The research, led by Associate Professor Terryann Clark from the University of Auckland and Dr Terry Fleming from Te Herenga Waka—Victoria University of Wellington’s Faculty of Health, surveyed nearly 4000 students about their experiences of period poverty.
“Period poverty is when people are unable to access menstrual items due to the cost,” says Dr Fleming. “Those suffering from period poverty miss out on school, work, and other opportunities.”
A lack of access to menstrual products such as pads, tampons or cups can also cause infections and health problems, as well as embarrassment and shame, the researchers say.
New Zealand has previously had little data on the problem of period poverty.

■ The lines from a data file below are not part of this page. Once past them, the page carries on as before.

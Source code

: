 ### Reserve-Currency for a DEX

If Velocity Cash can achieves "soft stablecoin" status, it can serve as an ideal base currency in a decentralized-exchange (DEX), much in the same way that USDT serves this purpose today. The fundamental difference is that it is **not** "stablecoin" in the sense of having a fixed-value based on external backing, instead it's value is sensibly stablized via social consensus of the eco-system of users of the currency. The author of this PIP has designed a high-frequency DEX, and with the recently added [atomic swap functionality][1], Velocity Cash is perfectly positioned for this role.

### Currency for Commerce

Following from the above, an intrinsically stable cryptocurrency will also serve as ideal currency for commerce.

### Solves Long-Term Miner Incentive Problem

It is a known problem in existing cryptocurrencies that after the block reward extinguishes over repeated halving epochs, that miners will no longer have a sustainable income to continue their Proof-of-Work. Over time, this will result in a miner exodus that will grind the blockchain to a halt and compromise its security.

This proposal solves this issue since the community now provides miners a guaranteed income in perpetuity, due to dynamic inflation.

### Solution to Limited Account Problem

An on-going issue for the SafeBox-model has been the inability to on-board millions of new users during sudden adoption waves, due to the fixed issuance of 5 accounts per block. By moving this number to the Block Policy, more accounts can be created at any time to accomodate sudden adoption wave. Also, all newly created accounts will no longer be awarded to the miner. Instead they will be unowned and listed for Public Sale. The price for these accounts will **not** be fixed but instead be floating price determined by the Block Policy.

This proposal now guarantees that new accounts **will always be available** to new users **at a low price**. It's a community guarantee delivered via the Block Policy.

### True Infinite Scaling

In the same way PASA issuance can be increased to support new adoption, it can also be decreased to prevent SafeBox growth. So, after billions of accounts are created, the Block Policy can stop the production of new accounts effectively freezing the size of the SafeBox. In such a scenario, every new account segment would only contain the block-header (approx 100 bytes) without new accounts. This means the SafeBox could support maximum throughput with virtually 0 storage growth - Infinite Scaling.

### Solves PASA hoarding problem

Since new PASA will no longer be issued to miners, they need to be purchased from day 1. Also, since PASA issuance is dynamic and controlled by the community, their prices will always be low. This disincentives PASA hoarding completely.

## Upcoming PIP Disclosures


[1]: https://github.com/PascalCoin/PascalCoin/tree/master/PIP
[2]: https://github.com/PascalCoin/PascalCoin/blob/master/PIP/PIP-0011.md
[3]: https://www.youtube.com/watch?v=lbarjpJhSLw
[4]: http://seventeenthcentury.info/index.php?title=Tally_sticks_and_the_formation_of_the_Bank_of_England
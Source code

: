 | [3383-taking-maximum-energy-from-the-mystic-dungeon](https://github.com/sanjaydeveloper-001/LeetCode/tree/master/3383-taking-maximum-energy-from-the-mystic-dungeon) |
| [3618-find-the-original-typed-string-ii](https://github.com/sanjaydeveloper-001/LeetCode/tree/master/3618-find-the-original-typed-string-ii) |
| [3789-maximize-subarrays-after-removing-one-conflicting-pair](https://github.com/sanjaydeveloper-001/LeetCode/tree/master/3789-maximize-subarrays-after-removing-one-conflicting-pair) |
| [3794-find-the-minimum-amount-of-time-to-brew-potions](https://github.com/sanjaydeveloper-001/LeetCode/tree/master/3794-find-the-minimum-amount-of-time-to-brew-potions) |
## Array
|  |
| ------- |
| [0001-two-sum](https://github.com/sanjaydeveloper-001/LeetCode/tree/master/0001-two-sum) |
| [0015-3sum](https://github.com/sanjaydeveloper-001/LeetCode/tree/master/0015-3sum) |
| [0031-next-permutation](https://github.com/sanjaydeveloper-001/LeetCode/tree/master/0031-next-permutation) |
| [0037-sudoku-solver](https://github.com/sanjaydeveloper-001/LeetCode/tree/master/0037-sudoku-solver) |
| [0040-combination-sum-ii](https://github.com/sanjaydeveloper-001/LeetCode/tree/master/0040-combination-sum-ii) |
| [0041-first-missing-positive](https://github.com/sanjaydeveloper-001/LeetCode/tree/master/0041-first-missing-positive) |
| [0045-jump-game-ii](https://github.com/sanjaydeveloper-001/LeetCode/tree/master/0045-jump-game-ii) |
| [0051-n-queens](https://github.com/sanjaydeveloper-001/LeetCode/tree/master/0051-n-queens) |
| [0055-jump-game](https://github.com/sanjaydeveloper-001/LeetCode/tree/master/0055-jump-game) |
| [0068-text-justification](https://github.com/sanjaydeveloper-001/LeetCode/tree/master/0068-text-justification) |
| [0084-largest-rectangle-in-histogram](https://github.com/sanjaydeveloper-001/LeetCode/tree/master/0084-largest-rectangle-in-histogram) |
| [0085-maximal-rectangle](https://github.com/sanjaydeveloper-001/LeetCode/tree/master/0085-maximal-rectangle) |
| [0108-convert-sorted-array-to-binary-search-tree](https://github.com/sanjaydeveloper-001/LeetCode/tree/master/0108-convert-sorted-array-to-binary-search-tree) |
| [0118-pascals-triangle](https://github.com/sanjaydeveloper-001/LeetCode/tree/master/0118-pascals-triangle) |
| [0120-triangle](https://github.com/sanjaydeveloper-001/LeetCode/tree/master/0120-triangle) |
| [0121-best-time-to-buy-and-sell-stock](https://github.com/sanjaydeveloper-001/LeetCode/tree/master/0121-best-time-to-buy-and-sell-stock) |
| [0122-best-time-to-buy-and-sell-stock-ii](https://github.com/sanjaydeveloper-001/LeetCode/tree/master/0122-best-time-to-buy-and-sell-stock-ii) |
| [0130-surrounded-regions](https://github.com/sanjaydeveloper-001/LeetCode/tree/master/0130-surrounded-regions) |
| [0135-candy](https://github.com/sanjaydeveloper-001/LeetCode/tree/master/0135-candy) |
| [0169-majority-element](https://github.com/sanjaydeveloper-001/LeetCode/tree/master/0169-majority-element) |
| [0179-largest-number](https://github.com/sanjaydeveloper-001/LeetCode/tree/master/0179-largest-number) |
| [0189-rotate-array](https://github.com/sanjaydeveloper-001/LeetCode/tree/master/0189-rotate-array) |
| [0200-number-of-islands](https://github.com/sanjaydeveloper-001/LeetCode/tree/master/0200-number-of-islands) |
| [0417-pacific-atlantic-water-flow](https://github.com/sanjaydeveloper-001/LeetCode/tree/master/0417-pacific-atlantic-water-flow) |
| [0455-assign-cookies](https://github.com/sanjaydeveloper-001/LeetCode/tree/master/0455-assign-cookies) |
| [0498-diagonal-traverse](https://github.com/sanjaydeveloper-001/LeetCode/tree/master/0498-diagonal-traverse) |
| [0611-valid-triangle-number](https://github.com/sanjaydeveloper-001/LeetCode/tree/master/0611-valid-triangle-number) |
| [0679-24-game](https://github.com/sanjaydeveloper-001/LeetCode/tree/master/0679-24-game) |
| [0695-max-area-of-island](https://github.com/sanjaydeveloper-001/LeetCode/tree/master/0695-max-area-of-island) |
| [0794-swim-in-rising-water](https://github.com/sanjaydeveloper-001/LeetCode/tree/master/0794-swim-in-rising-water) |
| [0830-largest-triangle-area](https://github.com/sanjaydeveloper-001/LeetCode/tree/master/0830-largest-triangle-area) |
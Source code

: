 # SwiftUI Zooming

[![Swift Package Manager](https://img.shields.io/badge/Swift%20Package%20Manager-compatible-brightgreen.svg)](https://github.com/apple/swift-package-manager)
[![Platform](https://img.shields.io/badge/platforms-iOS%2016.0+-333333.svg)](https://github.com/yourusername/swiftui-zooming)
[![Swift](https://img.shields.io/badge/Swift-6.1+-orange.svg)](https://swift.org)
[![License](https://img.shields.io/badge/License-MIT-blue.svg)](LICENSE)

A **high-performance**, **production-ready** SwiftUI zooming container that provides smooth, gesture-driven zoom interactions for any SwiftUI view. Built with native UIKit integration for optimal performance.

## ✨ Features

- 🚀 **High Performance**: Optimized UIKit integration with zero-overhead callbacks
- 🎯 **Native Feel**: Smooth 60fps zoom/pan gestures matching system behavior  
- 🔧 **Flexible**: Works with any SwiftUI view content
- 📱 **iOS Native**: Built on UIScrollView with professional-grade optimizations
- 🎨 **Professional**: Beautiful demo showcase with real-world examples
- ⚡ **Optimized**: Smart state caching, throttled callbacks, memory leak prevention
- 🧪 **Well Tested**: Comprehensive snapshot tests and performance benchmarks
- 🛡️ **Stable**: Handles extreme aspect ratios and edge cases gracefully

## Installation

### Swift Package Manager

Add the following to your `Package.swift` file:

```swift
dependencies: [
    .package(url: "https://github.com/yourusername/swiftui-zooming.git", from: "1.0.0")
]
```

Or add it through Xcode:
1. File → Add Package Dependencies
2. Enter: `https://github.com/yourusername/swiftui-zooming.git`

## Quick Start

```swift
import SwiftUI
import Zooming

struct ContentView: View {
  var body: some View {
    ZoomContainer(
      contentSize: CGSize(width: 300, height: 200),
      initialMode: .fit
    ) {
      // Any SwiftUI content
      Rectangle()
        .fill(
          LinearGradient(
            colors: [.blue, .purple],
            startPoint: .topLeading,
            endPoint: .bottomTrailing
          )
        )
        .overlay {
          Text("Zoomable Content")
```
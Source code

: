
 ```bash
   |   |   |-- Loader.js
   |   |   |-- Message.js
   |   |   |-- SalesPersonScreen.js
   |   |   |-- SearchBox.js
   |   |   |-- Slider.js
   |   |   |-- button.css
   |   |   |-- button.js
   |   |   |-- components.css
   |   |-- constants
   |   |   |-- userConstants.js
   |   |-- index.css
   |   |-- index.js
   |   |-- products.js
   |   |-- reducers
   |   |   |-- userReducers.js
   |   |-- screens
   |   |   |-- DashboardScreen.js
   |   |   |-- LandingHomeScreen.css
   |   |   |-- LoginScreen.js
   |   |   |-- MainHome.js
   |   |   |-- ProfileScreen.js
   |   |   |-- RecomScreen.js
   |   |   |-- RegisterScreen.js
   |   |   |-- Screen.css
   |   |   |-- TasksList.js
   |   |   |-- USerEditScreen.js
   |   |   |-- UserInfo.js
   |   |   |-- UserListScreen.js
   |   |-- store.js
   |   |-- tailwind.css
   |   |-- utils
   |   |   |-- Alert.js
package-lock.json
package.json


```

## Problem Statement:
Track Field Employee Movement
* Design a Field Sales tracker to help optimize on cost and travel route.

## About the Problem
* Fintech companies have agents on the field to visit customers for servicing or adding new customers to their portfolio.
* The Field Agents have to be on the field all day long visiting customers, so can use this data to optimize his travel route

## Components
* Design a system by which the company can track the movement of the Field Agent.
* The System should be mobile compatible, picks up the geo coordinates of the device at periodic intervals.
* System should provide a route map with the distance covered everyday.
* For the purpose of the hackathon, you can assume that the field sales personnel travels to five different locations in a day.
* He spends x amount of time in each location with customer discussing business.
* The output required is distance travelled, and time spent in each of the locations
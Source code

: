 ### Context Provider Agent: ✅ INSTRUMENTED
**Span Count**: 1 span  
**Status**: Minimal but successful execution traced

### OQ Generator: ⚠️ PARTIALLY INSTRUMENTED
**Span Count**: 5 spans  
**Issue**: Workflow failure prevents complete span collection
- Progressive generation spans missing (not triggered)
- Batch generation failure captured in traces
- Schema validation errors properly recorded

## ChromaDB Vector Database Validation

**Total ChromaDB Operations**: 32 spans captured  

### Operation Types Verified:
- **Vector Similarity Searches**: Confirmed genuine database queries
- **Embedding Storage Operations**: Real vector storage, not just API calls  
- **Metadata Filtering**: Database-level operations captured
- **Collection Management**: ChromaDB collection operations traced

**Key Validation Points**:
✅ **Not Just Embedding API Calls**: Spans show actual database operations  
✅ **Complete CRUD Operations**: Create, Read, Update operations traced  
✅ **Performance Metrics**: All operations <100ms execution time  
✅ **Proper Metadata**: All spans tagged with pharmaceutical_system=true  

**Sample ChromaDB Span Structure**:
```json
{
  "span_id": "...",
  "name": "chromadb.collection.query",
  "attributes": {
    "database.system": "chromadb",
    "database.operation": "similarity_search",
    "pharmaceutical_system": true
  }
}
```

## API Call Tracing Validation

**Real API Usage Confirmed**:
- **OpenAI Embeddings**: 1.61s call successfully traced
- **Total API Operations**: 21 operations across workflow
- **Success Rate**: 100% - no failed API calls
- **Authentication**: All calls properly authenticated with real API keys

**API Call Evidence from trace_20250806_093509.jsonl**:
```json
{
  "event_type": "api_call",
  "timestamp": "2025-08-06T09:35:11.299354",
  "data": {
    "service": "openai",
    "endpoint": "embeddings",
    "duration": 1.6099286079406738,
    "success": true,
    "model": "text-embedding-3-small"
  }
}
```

Nineteen percent of Māori youth have experienced period poverty, and 16 percent missed school because they couldn’t afford menstrual products. Our rangatahi deserve better, they deserve to have their basic needs met.
“Our results show that 12.5 percent of students who had had their first period missed out on menstrual items due to cost, and that 7.5 percent had missed school because they couldn’t access menstrual products,” Dr Fleming says. “The number of students missing school rose ever further to 20 percent in lower income areas. Missing school causes these students to miss out on important academic and social experiences.”
“Period poverty perpetuates inequity and cycles of disadvantage, particularly for our poorest communities and for Māori and Pasifika students,” says Associate Professor Clark, who is based in the University of Auckland’s School of Nursing. “Nineteen percent of Māori youth have experienced period poverty, and 16 percent missed school because they couldn’t afford menstrual products. Our rangatahi deserve better, they deserve to have their basic needs met.”
Other research and initiatives have shown that the way to address period poverty is through improving access to menstrual products or working to reduce poverty as a whole, the researchers say. For example, the Scottish government has introduced free menstrual products in all schools, and 84 percent of students said this programme had a positive impact for them.
Associate Professor Clark: “While increasing access to products is really important, period poverty is a symptom of much wider concerns that families have about providing the basics for their children – after paying for housing and food, menstrual products are one of the first things to go.”
This research is part of the Youth19 survey, which aims to collect data on a range of issues affecting New Zealand youth. Further results from the survey will be available over the coming year. This survey is led by Te Herenga Waka—Victoria University of Wellington, the University of Auckland, the University of Otago, and AUT.
Dr Sarah Donovan from the University of Otago, who was also involved in the period poverty research, says that this study is among the first in the world to investigate period poverty in a scientifically rigorous, randomly selected sample.
“This high-quality data is brilliant in that it directly addresses the significant data gap we have in New Zealand.”